• _ACTIVITY_: Please quote exactly the opening lines of the data, from the first line to the one where "[npm-version-href]: https://npmjs.com/package/@teages/c2chart" appears.

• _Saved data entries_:
=======

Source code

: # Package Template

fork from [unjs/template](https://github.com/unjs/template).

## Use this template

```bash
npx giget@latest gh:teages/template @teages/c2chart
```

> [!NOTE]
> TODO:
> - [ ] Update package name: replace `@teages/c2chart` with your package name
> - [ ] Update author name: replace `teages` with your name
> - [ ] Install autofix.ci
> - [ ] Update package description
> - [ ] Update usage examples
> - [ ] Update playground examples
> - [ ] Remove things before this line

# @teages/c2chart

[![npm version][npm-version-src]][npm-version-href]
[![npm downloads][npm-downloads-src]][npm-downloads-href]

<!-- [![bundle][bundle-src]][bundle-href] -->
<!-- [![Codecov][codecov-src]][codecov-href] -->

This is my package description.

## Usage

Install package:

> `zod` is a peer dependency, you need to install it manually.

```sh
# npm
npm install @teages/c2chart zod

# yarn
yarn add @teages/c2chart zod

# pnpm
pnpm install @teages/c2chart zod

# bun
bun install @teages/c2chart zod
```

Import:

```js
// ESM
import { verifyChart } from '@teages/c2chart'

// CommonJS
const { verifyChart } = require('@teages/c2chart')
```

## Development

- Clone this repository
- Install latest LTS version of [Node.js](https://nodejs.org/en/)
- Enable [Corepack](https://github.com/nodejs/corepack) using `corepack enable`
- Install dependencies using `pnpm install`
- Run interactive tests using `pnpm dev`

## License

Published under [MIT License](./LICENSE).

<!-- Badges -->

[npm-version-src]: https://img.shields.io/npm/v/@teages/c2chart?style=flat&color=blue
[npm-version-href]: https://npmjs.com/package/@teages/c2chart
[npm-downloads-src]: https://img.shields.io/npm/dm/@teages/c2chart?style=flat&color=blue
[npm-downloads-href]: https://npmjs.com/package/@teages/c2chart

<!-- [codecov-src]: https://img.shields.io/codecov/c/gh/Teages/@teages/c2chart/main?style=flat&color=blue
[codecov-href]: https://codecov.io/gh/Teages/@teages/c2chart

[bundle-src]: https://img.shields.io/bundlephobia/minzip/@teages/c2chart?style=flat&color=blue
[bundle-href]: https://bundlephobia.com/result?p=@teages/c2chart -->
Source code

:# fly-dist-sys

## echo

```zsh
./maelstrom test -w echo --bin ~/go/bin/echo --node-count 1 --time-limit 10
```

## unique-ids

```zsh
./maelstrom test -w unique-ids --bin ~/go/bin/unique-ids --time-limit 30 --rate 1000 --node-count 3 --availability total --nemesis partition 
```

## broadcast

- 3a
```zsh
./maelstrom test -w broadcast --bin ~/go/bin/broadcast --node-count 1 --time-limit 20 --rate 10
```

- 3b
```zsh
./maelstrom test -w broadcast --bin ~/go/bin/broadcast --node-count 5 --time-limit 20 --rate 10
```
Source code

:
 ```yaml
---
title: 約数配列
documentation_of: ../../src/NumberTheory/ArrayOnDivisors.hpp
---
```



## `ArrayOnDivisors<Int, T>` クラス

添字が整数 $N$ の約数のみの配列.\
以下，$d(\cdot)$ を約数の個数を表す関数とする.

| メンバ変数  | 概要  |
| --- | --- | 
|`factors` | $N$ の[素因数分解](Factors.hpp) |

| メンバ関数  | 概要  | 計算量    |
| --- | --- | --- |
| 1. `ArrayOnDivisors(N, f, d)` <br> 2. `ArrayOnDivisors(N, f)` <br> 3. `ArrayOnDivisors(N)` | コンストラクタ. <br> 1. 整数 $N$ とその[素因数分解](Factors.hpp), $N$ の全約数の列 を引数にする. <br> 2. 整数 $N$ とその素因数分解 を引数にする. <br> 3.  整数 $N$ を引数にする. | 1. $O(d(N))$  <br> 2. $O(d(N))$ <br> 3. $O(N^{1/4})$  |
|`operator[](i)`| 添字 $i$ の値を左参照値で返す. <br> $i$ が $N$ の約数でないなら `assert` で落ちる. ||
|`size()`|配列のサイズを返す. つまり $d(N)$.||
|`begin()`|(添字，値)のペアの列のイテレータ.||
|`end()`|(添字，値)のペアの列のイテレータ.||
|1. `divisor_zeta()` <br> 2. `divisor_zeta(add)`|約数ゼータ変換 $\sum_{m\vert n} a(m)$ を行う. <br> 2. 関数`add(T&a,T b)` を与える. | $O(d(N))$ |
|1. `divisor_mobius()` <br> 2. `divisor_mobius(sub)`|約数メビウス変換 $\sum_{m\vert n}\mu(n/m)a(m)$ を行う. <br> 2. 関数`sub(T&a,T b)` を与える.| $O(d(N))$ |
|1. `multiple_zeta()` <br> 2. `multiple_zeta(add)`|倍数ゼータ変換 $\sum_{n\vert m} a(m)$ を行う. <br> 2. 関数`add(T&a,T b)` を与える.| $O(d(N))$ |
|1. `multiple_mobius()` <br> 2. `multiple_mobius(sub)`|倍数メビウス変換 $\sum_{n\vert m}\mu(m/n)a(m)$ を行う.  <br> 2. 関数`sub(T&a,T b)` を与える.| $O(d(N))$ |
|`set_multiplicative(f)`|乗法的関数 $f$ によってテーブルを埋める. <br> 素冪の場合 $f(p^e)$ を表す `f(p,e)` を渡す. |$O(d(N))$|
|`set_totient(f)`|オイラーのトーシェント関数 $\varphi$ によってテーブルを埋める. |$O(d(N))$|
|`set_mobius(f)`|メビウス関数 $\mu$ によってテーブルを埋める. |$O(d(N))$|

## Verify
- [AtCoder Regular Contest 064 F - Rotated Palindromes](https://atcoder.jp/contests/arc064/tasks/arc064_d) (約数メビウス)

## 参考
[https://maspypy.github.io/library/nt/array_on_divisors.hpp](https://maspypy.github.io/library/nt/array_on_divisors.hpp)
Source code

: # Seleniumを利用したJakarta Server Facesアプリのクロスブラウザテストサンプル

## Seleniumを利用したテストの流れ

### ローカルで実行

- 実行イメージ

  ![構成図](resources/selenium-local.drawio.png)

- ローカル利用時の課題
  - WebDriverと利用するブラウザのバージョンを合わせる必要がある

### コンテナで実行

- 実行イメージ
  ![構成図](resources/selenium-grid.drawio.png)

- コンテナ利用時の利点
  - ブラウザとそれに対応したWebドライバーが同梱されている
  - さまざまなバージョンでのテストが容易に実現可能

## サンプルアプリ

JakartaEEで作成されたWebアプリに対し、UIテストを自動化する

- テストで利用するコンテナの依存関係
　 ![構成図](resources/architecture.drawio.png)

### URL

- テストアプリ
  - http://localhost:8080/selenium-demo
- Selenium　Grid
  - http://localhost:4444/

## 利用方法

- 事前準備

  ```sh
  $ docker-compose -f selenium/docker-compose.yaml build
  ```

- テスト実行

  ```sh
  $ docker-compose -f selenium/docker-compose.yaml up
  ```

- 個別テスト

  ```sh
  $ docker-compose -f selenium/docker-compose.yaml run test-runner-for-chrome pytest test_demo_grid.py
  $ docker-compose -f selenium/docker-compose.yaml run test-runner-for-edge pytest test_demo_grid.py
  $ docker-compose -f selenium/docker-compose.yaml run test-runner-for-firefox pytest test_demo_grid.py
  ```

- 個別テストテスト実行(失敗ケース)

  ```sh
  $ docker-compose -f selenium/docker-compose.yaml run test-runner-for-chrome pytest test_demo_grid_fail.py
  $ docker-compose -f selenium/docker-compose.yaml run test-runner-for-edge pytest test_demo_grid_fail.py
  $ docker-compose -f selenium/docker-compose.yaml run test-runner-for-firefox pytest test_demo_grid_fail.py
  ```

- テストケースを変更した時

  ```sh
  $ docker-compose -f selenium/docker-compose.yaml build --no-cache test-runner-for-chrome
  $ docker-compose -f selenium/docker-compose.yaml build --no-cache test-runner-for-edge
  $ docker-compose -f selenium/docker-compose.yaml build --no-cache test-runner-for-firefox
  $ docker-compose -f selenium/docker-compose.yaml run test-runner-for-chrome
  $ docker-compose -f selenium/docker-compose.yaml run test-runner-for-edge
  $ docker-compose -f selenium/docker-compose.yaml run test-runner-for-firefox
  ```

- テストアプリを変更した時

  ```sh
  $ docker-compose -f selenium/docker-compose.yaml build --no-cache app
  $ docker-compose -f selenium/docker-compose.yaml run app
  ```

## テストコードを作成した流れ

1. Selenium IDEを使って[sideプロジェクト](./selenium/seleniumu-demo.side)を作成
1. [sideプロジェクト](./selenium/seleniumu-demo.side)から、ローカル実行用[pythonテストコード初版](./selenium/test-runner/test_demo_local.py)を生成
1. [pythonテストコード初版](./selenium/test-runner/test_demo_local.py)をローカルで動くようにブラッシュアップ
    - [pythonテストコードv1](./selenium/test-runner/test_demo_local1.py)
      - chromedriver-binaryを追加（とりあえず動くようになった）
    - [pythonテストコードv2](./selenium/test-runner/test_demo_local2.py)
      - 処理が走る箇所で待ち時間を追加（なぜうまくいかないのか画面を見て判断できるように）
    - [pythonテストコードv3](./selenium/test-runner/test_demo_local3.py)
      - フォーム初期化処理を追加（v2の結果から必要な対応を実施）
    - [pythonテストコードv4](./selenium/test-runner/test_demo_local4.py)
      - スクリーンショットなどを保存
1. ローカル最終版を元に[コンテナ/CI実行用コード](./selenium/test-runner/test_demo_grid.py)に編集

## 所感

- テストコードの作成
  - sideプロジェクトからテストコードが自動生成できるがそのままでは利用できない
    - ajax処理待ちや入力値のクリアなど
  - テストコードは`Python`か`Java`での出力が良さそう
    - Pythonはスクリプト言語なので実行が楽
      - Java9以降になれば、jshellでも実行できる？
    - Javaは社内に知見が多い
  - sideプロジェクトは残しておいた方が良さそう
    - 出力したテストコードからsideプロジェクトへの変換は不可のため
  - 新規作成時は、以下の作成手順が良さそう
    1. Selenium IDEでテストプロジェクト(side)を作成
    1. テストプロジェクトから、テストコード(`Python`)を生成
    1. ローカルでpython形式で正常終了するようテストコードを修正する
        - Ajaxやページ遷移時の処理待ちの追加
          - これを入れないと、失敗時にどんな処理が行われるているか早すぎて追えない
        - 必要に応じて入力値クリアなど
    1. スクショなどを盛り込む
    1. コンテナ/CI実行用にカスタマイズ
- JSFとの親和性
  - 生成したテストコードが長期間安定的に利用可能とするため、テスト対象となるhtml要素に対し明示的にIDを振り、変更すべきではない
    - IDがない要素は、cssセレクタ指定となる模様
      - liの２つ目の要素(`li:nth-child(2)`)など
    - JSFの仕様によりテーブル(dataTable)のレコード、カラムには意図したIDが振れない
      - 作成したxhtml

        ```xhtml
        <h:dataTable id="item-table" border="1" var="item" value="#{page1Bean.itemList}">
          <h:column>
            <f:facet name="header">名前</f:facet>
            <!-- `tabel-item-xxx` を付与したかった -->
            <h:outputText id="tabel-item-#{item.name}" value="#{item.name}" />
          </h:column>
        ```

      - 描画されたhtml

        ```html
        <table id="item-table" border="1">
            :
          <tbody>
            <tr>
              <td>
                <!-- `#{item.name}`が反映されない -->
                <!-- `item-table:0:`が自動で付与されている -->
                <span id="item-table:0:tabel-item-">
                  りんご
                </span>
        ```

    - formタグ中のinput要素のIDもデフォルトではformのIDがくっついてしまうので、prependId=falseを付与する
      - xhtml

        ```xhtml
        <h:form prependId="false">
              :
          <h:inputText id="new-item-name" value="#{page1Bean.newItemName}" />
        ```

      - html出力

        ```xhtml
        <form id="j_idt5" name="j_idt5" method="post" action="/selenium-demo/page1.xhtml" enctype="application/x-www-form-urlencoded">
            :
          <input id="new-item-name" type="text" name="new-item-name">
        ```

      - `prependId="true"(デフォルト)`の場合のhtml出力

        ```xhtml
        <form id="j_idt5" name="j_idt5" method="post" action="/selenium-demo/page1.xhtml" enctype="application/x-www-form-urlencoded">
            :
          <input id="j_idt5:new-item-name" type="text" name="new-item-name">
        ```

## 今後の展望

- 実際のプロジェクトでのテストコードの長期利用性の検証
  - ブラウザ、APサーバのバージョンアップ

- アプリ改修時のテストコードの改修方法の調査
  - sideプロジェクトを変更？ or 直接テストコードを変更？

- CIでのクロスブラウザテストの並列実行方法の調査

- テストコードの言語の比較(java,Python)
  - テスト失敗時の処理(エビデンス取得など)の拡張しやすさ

=======

• _SOLVED PROBLEM_:
Source code

: # Package Template

fork from [unjs/template](https://github.com/unjs/template).

## Use this template

```bash
npx giget@latest gh:teages/template @teages/c2chart
```

> [!NOTE]
> TODO:
> - [ ] Update package name: replace `@teages/c2chart` with your package name
> - [ ] Update author name: replace `teages` with your name
> - [ ] Install autofix.ci
> - [ ] Update package description
> - [ ] Update usage examples
> - [ ] Update playground examples
> - [ ] Remove things before this line

# @teages/c2chart

[![npm version][npm-version-src]][npm-version-href]
[![npm downloads][npm-downloads-src]][npm-downloads-href]

<!-- [![bundle][bundle-src]][bundle-href] -->
<!-- [![Codecov][codecov-src]][codecov-href] -->

This is my package description.

## Usage

Install package:

> `zod` is a peer dependency, you need to install it manually.

```sh
# npm
npm install @teages/c2chart zod

# yarn
yarn add @teages/c2chart zod

# pnpm
pnpm install @teages/c2chart zod

# bun
bun install @teages/c2chart zod
```

Import:

```js
// ESM
import { verifyChart } from '@teages/c2chart'

// CommonJS
const { verifyChart } = require('@teages/c2chart')
```

## Development

- Clone this repository
- Install latest LTS version of [Node.js](https://nodejs.org/en/)
- Enable [Corepack](https://github.com/nodejs/corepack) using `corepack enable`
- Install dependencies using `pnpm install`
- Run interactive tests using `pnpm dev`

## License

Published under [MIT License](./LICENSE).

<!-- Badges -->

[npm-version-src]: https://img.shields.io/npm/v/@teages/c2chart?style=flat&color=blue
[npm-version-href]: https://npmjs.com/package/@teages/c2chart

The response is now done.